WORK REQUIRED:
What is needed is an exact copy of the lines in the listing below, from the one with "a defense of" up to and including the one with "type-I error to", with no other lines.

PROVIDED MATERIAL:
*** Block opens ***

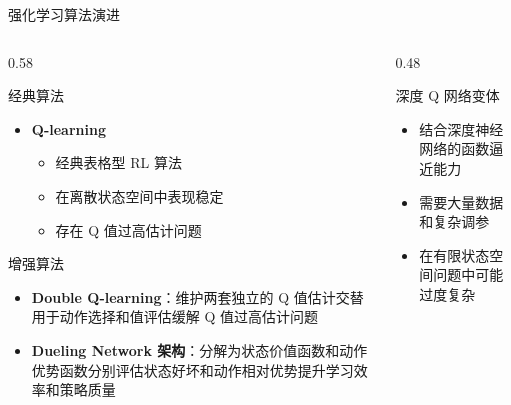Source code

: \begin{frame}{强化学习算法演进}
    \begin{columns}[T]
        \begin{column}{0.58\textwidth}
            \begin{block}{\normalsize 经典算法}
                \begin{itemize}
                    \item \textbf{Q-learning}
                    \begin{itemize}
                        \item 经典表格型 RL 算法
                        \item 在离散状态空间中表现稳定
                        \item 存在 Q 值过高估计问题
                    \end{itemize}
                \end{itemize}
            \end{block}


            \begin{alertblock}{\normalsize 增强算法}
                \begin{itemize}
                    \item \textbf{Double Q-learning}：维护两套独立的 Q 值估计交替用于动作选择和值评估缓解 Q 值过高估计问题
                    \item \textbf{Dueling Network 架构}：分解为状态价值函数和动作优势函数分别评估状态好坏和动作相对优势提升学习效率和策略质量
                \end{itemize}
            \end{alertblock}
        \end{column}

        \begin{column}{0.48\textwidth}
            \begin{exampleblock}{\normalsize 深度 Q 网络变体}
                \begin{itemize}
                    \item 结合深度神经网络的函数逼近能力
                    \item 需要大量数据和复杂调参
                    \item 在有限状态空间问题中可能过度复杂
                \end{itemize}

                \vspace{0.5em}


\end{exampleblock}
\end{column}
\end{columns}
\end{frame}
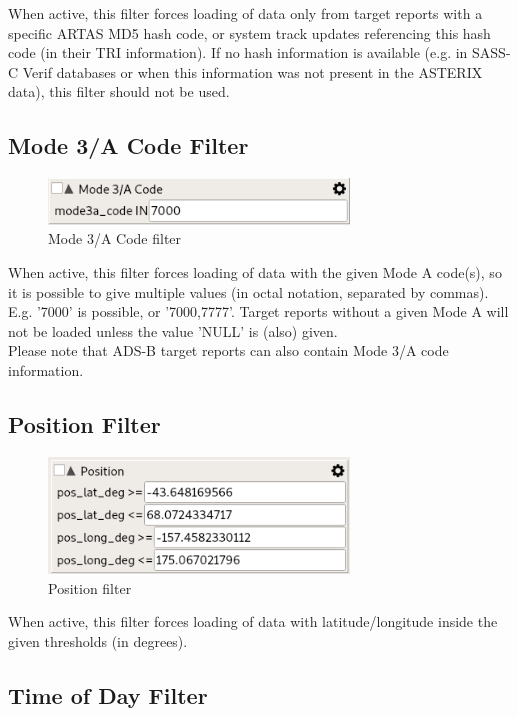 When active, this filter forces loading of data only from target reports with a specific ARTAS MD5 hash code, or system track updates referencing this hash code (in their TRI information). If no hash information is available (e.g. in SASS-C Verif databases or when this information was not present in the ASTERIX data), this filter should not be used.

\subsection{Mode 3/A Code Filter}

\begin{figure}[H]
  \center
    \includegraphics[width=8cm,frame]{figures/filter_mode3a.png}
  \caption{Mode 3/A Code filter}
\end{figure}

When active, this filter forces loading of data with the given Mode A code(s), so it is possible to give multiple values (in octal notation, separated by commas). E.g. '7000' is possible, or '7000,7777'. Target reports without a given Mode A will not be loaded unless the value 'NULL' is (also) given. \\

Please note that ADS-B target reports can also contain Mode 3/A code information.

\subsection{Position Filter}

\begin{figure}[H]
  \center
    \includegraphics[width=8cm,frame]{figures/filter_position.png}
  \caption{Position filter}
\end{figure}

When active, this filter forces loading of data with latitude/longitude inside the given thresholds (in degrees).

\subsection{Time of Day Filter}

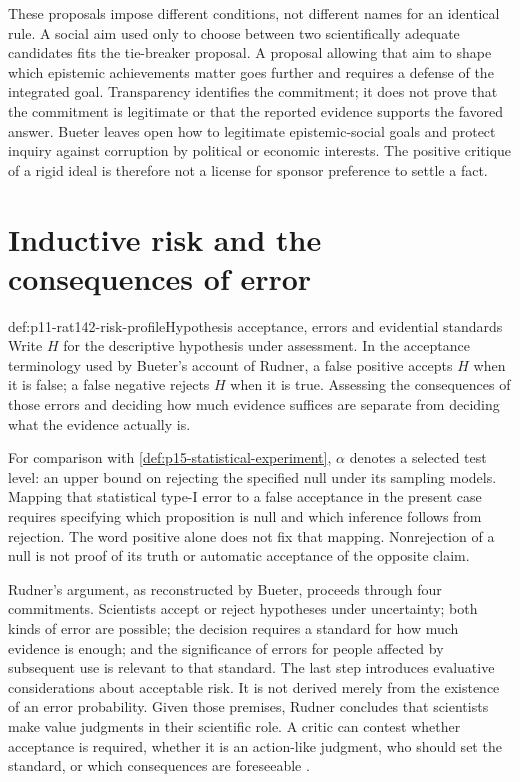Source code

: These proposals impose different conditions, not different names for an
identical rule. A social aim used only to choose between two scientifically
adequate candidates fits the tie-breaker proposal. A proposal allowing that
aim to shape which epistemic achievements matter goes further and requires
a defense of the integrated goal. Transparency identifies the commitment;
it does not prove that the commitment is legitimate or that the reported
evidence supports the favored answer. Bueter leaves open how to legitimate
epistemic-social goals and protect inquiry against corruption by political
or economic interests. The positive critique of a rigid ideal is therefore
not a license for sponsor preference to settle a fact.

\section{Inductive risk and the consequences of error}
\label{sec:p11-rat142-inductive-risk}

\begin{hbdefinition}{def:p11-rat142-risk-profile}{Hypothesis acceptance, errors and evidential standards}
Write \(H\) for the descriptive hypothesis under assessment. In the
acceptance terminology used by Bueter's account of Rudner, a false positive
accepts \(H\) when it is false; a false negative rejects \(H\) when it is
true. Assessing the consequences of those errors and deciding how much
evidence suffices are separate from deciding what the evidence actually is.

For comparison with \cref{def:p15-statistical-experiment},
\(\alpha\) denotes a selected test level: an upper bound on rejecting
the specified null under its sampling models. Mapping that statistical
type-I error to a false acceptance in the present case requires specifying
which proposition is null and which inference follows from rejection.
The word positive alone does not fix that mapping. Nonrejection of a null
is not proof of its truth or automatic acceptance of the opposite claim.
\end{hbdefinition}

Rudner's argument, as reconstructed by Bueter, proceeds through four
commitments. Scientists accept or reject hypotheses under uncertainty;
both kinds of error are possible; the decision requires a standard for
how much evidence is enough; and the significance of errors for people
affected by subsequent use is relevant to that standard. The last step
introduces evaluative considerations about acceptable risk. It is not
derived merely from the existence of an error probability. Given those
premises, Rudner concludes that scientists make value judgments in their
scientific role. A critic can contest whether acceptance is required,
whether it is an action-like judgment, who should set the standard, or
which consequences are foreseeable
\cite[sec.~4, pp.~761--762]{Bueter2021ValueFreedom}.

*** Block closes ***
*** Block opens ***

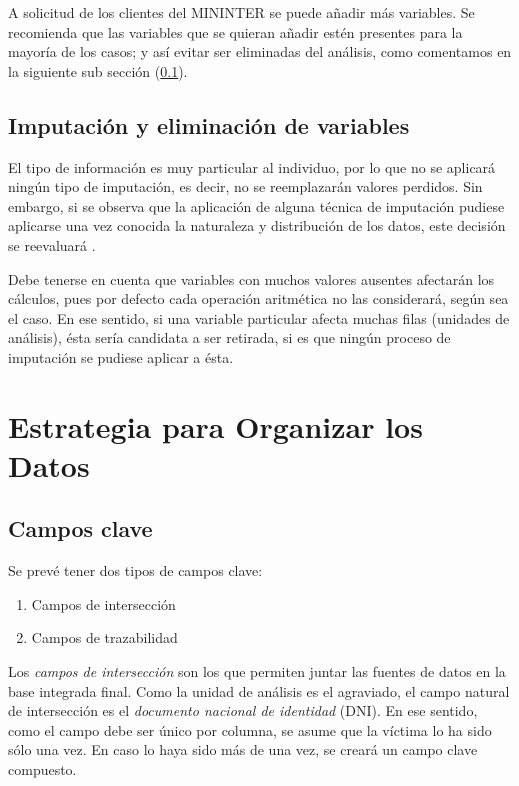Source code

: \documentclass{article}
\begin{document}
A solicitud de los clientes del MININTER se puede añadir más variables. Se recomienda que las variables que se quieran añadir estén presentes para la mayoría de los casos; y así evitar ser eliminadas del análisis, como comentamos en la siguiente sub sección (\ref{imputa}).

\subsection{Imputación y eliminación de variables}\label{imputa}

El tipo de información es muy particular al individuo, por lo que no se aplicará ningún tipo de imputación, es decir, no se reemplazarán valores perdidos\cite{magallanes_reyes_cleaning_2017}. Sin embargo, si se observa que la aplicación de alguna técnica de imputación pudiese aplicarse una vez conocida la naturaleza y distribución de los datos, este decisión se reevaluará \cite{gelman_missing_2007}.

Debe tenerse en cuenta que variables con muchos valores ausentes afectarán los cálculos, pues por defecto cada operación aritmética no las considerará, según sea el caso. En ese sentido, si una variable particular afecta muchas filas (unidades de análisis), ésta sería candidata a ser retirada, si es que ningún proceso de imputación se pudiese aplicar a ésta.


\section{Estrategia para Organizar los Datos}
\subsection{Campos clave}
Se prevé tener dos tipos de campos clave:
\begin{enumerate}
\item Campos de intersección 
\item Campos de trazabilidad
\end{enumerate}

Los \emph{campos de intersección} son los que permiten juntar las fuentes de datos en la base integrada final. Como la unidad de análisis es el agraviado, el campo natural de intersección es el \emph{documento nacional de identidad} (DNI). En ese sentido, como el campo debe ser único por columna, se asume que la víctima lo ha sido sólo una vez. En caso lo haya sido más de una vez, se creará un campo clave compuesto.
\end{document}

*** Block closes ***
*** Block opens ***

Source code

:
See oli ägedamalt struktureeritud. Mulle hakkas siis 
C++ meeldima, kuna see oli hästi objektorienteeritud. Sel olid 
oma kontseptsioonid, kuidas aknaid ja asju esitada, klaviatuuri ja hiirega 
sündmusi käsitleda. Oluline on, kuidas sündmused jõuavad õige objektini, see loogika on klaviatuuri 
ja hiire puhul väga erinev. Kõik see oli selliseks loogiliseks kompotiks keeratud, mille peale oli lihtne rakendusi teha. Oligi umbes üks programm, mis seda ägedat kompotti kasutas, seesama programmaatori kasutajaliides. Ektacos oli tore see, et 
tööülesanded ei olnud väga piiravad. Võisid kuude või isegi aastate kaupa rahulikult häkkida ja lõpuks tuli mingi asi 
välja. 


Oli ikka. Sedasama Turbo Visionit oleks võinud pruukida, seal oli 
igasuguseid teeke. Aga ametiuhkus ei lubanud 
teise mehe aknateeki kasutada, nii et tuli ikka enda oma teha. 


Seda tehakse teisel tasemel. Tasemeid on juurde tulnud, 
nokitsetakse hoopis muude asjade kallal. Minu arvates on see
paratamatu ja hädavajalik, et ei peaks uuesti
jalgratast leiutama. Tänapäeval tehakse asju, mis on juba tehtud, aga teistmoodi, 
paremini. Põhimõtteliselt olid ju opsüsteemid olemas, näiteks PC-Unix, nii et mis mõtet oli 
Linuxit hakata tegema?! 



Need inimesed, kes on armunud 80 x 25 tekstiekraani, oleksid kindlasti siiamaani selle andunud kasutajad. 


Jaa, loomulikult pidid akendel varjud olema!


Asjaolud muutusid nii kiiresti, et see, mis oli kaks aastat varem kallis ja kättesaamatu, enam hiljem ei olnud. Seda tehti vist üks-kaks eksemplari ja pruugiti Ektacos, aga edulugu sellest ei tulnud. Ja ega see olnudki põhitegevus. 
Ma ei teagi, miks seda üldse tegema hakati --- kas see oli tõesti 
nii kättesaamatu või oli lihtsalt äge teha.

*** Block closes ***

EXERCISE RESULT:
a defense of the integrated goal. Transparency identifies the commitment;
it does not prove that the commitment is legitimate or that the reported
evidence supports the favored answer. Bueter leaves open how to legitimate
epistemic-social goals and protect inquiry against corruption by political
or economic interests. The positive critique of a rigid ideal is therefore
not a license for sponsor preference to settle a fact.

\section{Inductive risk and the consequences of error}
\label{sec:p11-rat142-inductive-risk}

\begin{hbdefinition}{def:p11-rat142-risk-profile}{Hypothesis acceptance, errors and evidential standards}
Write \(H\) for the descriptive hypothesis under assessment. In the
acceptance terminology used by Bueter's account of Rudner, a false positive
accepts \(H\) when it is false; a false negative rejects \(H\) when it is
true. Assessing the consequences of those errors and deciding how much
evidence suffices are separate from deciding what the evidence actually is.

For comparison with \cref{def:p15-statistical-experiment},
\(\alpha\) denotes a selected test level: an upper bound on rejecting
the specified null under its sampling models. Mapping that statistical
type-I error to a false acceptance in the present case requires specifying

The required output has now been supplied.